As a further example of the first coolant detection sensor 5 and the second coolant detection sensor 6, there are a float sensor that includes a floating unit, a capacitance type sensor, a leak sensor, a pressure sensor, a cable type sensor based on a principle using an electric conduction between a pair of cable shape sensors, and the like. In addition, as a further example, there are an ultrasonic sensor that are not in contact with the first coolant R1 or the second coolant R2 and a strain sensor that operates based on a change in a resistance value of a base portion of the first coolant pan unit 9 or the second coolant pan unit 10.

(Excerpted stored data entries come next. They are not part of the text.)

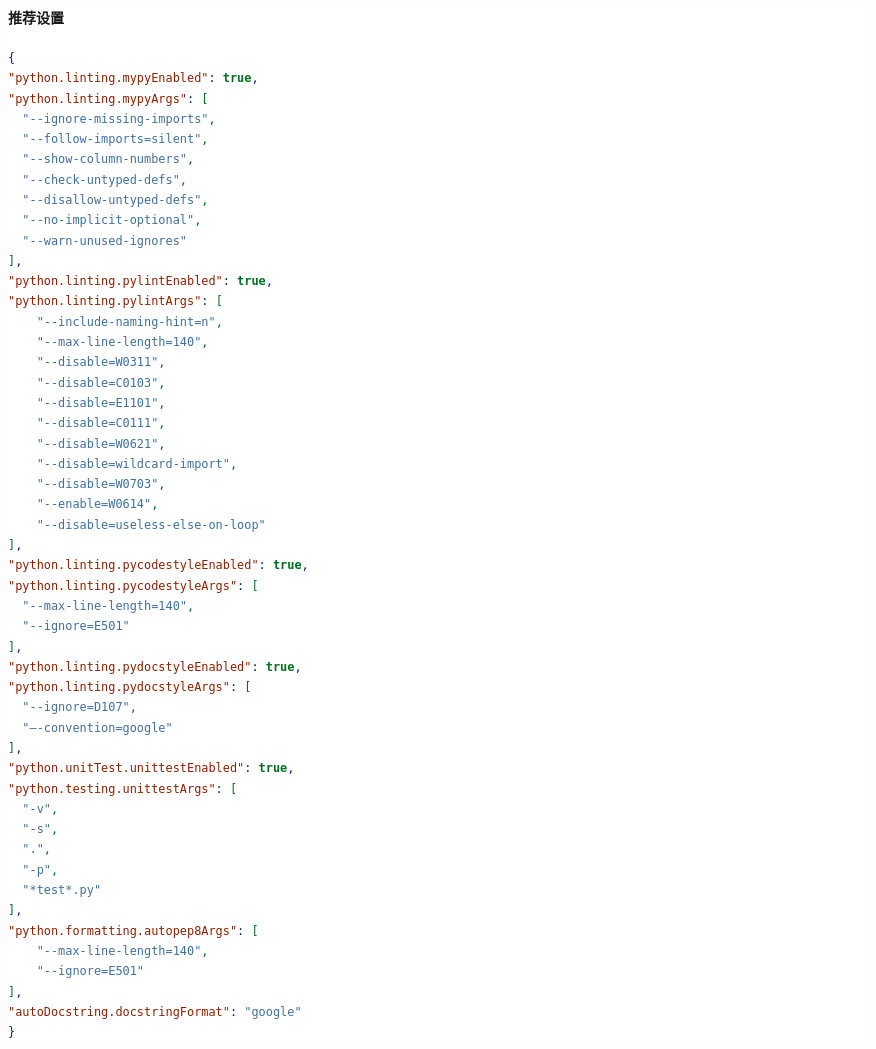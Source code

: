 #### 推荐设置

```json
{
"python.linting.mypyEnabled": true,
"python.linting.mypyArgs": [
  "--ignore-missing-imports",
  "--follow-imports=silent",
  "--show-column-numbers",
  "--check-untyped-defs",
  "--disallow-untyped-defs",
  "--no-implicit-optional",
  "--warn-unused-ignores"
],
"python.linting.pylintEnabled": true,
"python.linting.pylintArgs": [
    "--include-naming-hint=n",
    "--max-line-length=140",
    "--disable=W0311",
    "--disable=C0103",
    "--disable=E1101",
    "--disable=C0111",
    "--disable=W0621",
    "--disable=wildcard-import",
    "--disable=W0703",
    "--enable=W0614",
    "--disable=useless-else-on-loop"
],
"python.linting.pycodestyleEnabled": true,
"python.linting.pycodestyleArgs": [
  "--max-line-length=140",
  "--ignore=E501"
],
"python.linting.pydocstyleEnabled": true,
"python.linting.pydocstyleArgs": [
  "--ignore=D107",
  "–-convention=google"
],
"python.unitTest.unittestEnabled": true,
"python.testing.unittestArgs": [
  "-v",
  "-s",
  ".",
  "-p",
  "*test*.py"
],
"python.formatting.autopep8Args": [
    "--max-line-length=140",
    "--ignore=E501"
],
"autoDocstring.docstringFormat": "google"
}

```
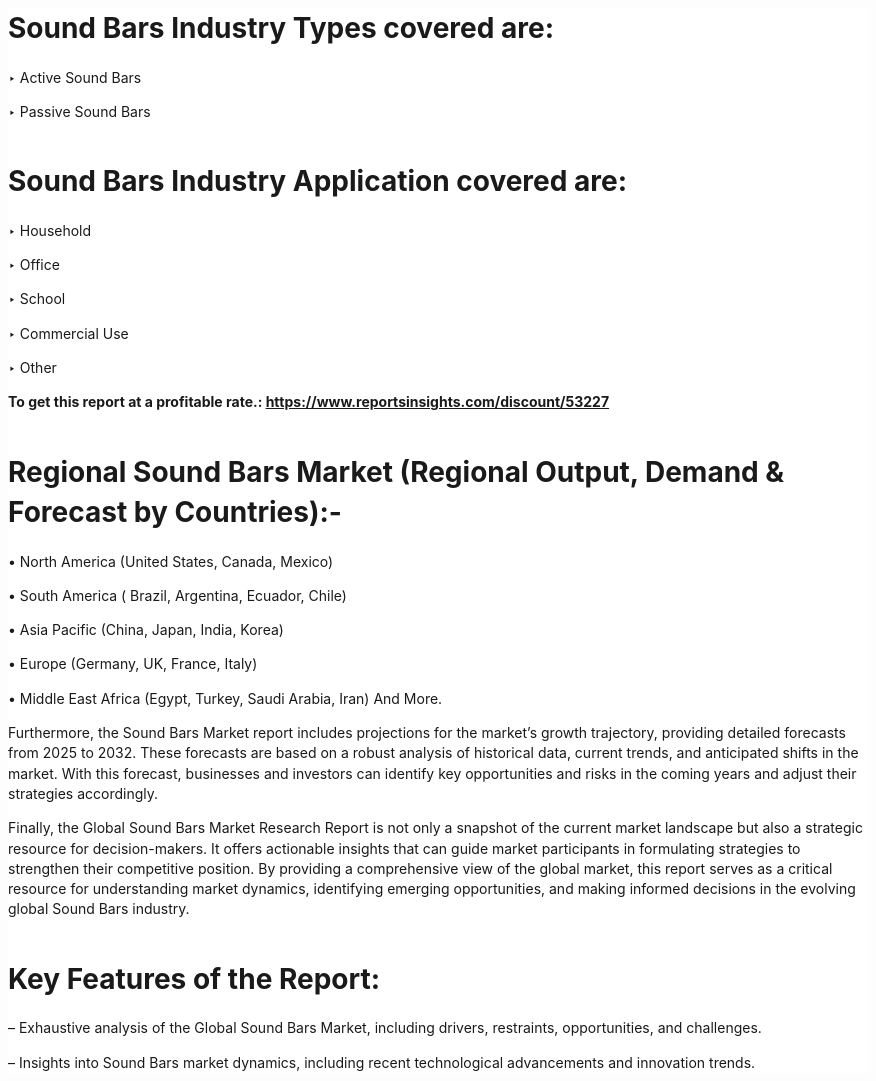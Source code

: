 # <strong>Sound Bars Industry Types covered are:</strong>

‣ Active Sound Bars

‣ Passive Sound Bars

# <strong>Sound Bars Industry Application covered are:</strong>

‣ Household

‣ Office

‣ School

‣ Commercial Use

‣ Other

<strong>To get this report at a profitable rate.: <a href=https://www.reportsinsights.com/discount/53227>https://www.reportsinsights.com/discount/53227</a></strong>

# <strong>Regional Sound Bars Market (Regional Output, Demand &amp; Forecast by Countries):-</strong>

• North America (United States, Canada, Mexico)

• South America ( Brazil, Argentina, Ecuador, Chile)

• Asia Pacific (China, Japan, India, Korea)

• Europe (Germany, UK, France, Italy)

• Middle East Africa (Egypt, Turkey, Saudi Arabia, Iran) And More.

Furthermore, the Sound Bars Market report includes projections for the market’s growth trajectory, providing detailed forecasts from 2025 to 2032. These forecasts are based on a robust analysis of historical data, current trends, and anticipated shifts in the market. With this forecast, businesses and investors can identify key opportunities and risks in the coming years and adjust their strategies accordingly.

Finally, the Global Sound Bars Market Research Report is not only a snapshot of the current market landscape but also a strategic resource for decision-makers. It offers actionable insights that can guide market participants in formulating strategies to strengthen their competitive position. By providing a comprehensive view of the global market, this report serves as a critical resource for understanding market dynamics, identifying emerging opportunities, and making informed decisions in the evolving global Sound Bars industry.

# <strong>Key Features of the Report:</strong>

– Exhaustive analysis of the Global Sound Bars Market, including drivers, restraints, opportunities, and challenges.

– Insights into Sound Bars market dynamics, including recent technological advancements and innovation trends.
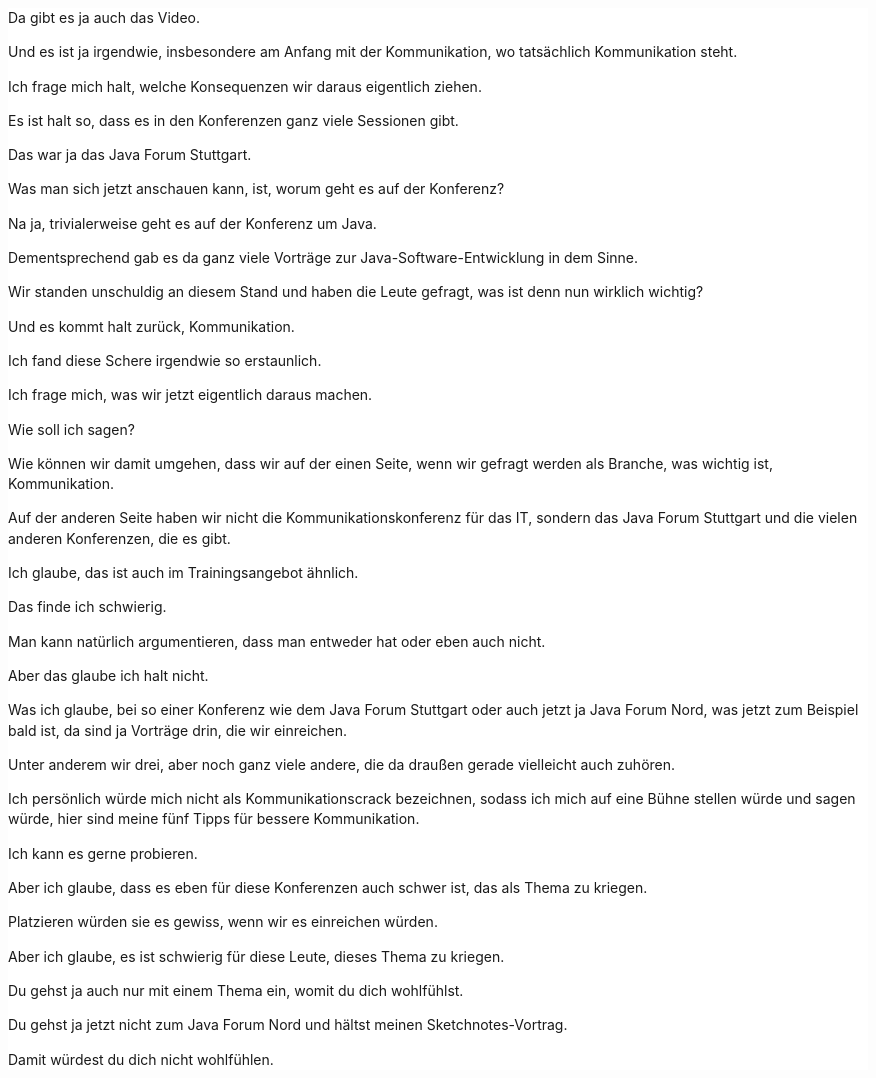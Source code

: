 Da gibt es ja auch das Video.

Und es ist ja irgendwie, insbesondere am Anfang mit der Kommunikation, wo tatsächlich Kommunikation steht.

Ich frage mich halt, welche Konsequenzen wir daraus eigentlich ziehen.

Es ist halt so, dass es in den Konferenzen ganz viele Sessionen gibt.

Das war ja das Java Forum Stuttgart.

Was man sich jetzt anschauen kann, ist, worum geht es auf der Konferenz?

Na ja, trivialerweise geht es auf der Konferenz um Java.

Dementsprechend gab es da ganz viele Vorträge zur Java-Software-Entwicklung in dem Sinne.

Wir standen unschuldig an diesem Stand und haben die Leute gefragt, was ist denn nun wirklich wichtig?

Und es kommt halt zurück, Kommunikation.

Ich fand diese Schere irgendwie so erstaunlich.

Ich frage mich, was wir jetzt eigentlich daraus machen.

Wie soll ich sagen?

Wie können wir damit umgehen, dass wir auf der einen Seite, wenn wir gefragt werden als Branche, was wichtig ist, Kommunikation.

Auf der anderen Seite haben wir nicht die Kommunikationskonferenz für das IT, sondern das Java Forum Stuttgart und die vielen anderen Konferenzen, die es gibt.

Ich glaube, das ist auch im Trainingsangebot ähnlich.

Das finde ich schwierig.

Man kann natürlich argumentieren, dass man entweder hat oder eben auch nicht.

Aber das glaube ich halt nicht.

Was ich glaube, bei so einer Konferenz wie dem Java Forum Stuttgart oder auch jetzt ja Java Forum Nord, was jetzt zum Beispiel bald ist, da sind ja Vorträge drin, die wir einreichen.

Unter anderem wir drei, aber noch ganz viele andere, die da draußen gerade vielleicht auch zuhören.

Ich persönlich würde mich nicht als Kommunikationscrack bezeichnen, sodass ich mich auf eine Bühne stellen würde und sagen würde, hier sind meine fünf Tipps für bessere Kommunikation.

Ich kann es gerne probieren.

Aber ich glaube, dass es eben für diese Konferenzen auch schwer ist, das als Thema zu kriegen.

Platzieren würden sie es gewiss, wenn wir es einreichen würden.

Aber ich glaube, es ist schwierig für diese Leute, dieses Thema zu kriegen.

Du gehst ja auch nur mit einem Thema ein, womit du dich wohlfühlst.

Du gehst ja jetzt nicht zum Java Forum Nord und hältst meinen Sketchnotes-Vortrag.

Damit würdest du dich nicht wohlfühlen.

The recovery unit 7 recovers the first coolant R1 that has been leaked from the first channel 2, into the tank 17 of the first channel 2. The recovery unit 7 recovers, for example, the first coolant R1 that has been leaked and caught in the first coolant pan unit 9, into the tank 17. The first coolant pan unit 9 that is described later separately catches the first coolant R1 from the leaked second coolant R2. Therefore, the recovery unit 7 recovers the leaked first coolant R1 alone into the first channel 2 from among the leaked first coolant R1 and the leaked second coolant R2. The second coolant pan unit 10 separately catches the second coolant R2 from the leaked first coolant R1.

As illustrated in FIG. 4, the recovery unit 7 includes a recovery pump 7a, a recovery channel 7b, and a filter 7c.

The recovery pump 7a causes the leaked first coolant R1 to flow through the recovery channel 7b.

The recovery channel 7b is provided between the first coolant pan unit 9 and the tank 17.

The filter 7c removes a foreign matter in the recovery channel 7b. It is desirable that the filter 7c may remove a finer foreign matter as compared with a filter 21 of the first channel 2, which is described later.

When the first coolant detection sensor 5 detects leakage of the first coolant R1, the control unit 8 causes the recovery unit 7 to move the leaked first coolant R1 to the tank 17.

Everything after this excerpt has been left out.